### Listed records
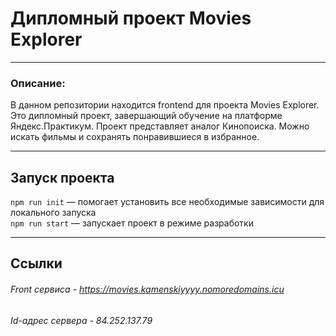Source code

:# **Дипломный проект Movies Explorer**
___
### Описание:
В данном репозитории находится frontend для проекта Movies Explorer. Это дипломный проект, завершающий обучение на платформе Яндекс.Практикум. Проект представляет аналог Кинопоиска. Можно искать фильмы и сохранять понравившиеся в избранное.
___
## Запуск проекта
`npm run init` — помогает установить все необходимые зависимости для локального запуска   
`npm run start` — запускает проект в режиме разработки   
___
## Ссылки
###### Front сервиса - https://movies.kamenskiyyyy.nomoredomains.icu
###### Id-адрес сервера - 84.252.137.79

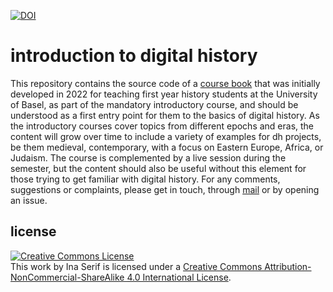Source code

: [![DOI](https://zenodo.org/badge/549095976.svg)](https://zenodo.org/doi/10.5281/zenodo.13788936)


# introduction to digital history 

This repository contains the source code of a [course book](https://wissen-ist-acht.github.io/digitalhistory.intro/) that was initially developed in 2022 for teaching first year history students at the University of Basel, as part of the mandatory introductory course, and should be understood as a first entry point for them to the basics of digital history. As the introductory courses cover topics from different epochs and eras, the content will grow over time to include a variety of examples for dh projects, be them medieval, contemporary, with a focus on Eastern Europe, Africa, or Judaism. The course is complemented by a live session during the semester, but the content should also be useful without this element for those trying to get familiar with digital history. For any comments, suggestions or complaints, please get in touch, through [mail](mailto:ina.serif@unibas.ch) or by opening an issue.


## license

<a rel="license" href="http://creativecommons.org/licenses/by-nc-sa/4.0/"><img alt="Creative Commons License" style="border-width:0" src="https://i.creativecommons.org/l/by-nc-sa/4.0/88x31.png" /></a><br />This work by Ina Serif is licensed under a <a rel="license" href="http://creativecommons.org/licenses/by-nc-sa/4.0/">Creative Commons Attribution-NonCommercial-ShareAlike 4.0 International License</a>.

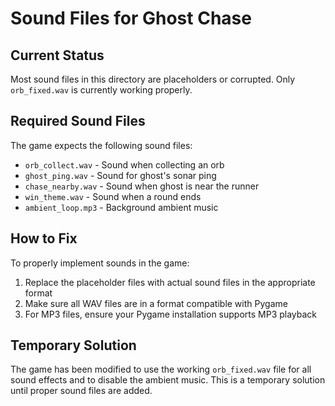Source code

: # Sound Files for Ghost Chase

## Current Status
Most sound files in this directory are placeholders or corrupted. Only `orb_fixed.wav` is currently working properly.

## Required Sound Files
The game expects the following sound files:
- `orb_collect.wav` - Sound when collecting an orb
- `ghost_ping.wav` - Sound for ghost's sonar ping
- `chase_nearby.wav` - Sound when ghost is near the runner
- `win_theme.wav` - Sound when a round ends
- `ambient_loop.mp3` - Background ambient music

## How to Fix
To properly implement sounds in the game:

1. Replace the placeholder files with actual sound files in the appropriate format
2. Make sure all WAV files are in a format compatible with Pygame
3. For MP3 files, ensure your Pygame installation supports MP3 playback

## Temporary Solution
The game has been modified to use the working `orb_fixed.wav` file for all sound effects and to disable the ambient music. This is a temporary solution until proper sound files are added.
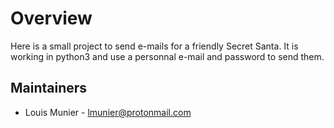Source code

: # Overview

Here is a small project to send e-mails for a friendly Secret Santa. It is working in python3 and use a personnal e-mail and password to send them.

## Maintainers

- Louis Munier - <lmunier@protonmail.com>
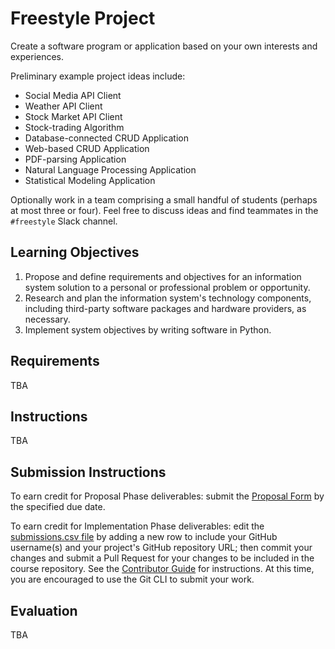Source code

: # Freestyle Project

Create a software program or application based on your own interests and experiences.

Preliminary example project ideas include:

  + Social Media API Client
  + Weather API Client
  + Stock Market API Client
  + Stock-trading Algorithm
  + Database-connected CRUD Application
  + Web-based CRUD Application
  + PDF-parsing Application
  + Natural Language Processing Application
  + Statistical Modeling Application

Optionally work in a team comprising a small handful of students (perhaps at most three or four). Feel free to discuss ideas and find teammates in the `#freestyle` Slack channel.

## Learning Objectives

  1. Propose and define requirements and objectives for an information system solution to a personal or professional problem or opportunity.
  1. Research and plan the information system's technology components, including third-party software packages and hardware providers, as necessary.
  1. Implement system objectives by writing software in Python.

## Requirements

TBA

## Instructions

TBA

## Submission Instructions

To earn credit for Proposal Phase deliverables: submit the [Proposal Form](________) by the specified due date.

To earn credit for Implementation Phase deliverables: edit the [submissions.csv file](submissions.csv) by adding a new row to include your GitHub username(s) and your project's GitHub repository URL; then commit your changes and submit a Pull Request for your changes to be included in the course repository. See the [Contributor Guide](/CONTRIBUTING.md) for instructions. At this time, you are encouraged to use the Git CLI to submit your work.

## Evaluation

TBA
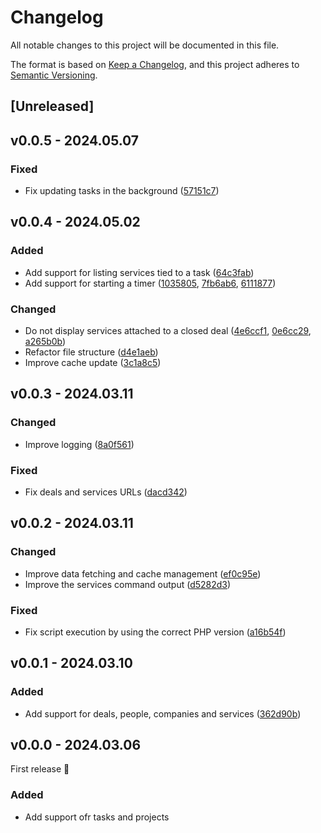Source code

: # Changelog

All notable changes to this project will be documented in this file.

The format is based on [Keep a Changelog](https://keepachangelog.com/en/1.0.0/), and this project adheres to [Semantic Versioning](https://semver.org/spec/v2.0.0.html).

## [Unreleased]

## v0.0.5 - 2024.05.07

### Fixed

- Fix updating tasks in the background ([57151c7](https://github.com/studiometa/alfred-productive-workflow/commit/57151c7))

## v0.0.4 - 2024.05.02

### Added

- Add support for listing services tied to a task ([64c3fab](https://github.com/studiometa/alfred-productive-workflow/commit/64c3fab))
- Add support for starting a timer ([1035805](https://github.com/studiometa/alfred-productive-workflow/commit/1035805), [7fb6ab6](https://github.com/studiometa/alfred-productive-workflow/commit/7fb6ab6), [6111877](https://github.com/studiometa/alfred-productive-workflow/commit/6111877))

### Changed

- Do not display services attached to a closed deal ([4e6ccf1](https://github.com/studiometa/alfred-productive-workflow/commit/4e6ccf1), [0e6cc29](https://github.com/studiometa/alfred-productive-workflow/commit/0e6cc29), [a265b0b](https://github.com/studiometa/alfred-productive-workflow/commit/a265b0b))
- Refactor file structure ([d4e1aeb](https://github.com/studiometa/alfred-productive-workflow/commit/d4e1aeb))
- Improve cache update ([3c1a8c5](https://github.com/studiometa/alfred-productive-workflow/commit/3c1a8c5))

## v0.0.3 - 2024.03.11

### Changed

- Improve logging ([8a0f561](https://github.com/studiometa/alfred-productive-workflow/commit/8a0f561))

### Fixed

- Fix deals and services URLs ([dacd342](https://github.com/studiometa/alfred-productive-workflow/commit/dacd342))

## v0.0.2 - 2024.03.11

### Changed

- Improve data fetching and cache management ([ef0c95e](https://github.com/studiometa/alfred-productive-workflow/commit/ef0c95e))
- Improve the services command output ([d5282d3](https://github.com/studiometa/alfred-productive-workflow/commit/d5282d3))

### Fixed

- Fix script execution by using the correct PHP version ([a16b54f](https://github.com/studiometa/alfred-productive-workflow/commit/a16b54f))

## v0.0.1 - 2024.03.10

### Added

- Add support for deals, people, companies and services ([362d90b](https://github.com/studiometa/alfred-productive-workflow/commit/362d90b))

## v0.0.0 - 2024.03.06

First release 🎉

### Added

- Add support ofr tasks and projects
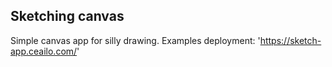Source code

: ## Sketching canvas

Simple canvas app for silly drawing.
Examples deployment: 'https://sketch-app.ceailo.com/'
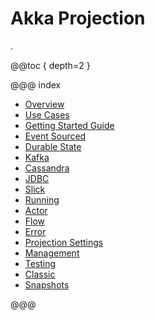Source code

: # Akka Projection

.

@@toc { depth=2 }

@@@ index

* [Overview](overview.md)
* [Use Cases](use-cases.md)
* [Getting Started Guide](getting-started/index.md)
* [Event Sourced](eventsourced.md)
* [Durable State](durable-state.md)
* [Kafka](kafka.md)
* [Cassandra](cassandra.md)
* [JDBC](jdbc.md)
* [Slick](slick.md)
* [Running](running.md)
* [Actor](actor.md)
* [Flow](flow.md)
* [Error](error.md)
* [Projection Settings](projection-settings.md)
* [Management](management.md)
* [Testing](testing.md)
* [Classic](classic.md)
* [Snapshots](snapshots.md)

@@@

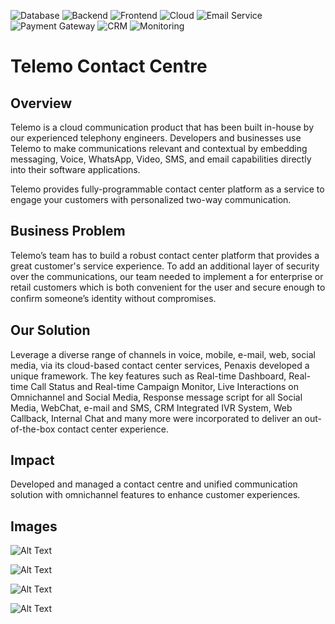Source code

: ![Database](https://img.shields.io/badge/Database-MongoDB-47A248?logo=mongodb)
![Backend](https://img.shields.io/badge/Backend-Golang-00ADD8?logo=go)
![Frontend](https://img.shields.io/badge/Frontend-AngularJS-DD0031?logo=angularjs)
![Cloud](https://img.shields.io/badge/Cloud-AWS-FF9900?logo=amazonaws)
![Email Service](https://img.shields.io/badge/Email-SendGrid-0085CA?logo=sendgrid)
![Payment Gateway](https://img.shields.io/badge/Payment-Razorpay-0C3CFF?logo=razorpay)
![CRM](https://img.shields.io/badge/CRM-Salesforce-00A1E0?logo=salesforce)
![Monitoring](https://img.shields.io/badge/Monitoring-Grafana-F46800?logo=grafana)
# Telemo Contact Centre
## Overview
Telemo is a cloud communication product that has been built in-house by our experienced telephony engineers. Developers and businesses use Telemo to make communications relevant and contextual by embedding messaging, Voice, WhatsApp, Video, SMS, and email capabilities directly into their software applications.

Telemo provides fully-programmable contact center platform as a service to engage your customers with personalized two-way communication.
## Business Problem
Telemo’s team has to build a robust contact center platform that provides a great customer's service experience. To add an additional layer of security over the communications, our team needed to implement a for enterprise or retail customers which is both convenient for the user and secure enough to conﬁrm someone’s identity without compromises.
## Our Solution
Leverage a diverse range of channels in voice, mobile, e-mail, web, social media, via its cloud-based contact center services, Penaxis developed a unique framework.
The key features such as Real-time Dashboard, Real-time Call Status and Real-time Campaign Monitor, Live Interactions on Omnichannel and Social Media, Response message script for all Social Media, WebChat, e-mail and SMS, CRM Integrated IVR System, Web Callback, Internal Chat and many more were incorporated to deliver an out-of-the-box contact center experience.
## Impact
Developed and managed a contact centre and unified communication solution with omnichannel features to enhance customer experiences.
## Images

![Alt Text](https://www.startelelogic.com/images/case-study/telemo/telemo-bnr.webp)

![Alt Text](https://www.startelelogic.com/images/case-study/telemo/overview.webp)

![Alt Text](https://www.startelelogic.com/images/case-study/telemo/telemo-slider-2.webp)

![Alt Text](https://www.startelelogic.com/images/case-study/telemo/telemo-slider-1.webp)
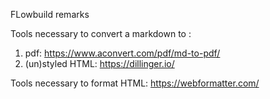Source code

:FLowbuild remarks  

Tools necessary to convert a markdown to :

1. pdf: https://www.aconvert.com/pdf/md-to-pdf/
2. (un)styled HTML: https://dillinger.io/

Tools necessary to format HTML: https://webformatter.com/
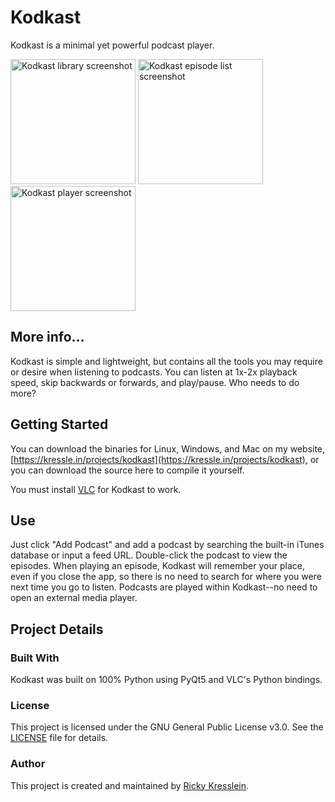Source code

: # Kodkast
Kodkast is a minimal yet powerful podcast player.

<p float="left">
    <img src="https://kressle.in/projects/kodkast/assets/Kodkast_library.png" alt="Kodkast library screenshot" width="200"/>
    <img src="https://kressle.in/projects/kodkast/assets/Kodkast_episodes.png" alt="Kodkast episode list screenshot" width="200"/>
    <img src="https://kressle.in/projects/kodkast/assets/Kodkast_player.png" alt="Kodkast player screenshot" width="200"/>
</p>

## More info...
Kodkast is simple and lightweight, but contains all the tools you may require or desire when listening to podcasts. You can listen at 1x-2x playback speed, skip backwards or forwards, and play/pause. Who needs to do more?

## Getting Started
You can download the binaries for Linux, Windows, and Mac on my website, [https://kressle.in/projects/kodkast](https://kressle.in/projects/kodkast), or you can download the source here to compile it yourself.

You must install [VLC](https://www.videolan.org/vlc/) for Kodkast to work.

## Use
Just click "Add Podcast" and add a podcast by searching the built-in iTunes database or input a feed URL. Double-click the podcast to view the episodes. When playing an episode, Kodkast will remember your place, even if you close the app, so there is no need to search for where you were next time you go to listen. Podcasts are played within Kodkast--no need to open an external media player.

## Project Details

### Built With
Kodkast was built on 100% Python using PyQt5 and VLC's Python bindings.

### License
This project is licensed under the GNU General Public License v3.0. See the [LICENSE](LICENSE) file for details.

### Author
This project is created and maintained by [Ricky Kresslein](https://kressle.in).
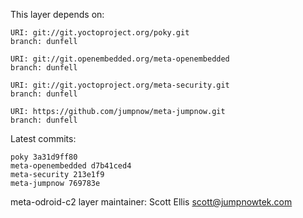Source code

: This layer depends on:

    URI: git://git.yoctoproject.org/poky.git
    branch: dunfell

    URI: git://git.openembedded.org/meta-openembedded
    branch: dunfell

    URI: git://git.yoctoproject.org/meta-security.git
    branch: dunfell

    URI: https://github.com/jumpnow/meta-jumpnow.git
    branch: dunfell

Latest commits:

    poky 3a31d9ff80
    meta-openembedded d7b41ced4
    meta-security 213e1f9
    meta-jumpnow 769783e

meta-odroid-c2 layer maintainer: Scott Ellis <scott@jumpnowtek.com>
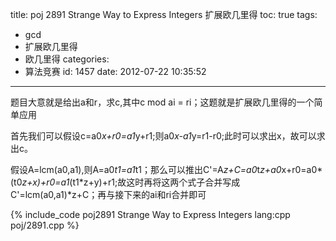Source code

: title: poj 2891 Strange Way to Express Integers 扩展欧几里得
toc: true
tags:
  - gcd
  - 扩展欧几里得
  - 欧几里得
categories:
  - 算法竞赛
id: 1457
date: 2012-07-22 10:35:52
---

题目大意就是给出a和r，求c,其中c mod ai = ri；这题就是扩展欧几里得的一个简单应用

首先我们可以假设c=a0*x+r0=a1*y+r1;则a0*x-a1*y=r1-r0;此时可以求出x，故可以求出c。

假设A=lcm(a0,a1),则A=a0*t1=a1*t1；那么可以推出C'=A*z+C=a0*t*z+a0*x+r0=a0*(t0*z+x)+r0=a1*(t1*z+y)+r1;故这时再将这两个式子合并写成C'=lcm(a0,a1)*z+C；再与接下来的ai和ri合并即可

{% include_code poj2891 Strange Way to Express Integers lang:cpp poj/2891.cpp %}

### Exercise
The answer must consist of every line from the entries above that contains the string "management".

### Solution to this task
- Improve data fetching and cache management ([ef0c95e](https://github.com/studiometa/alfred-productive-workflow/commit/ef0c95e))
* [Management](management.md)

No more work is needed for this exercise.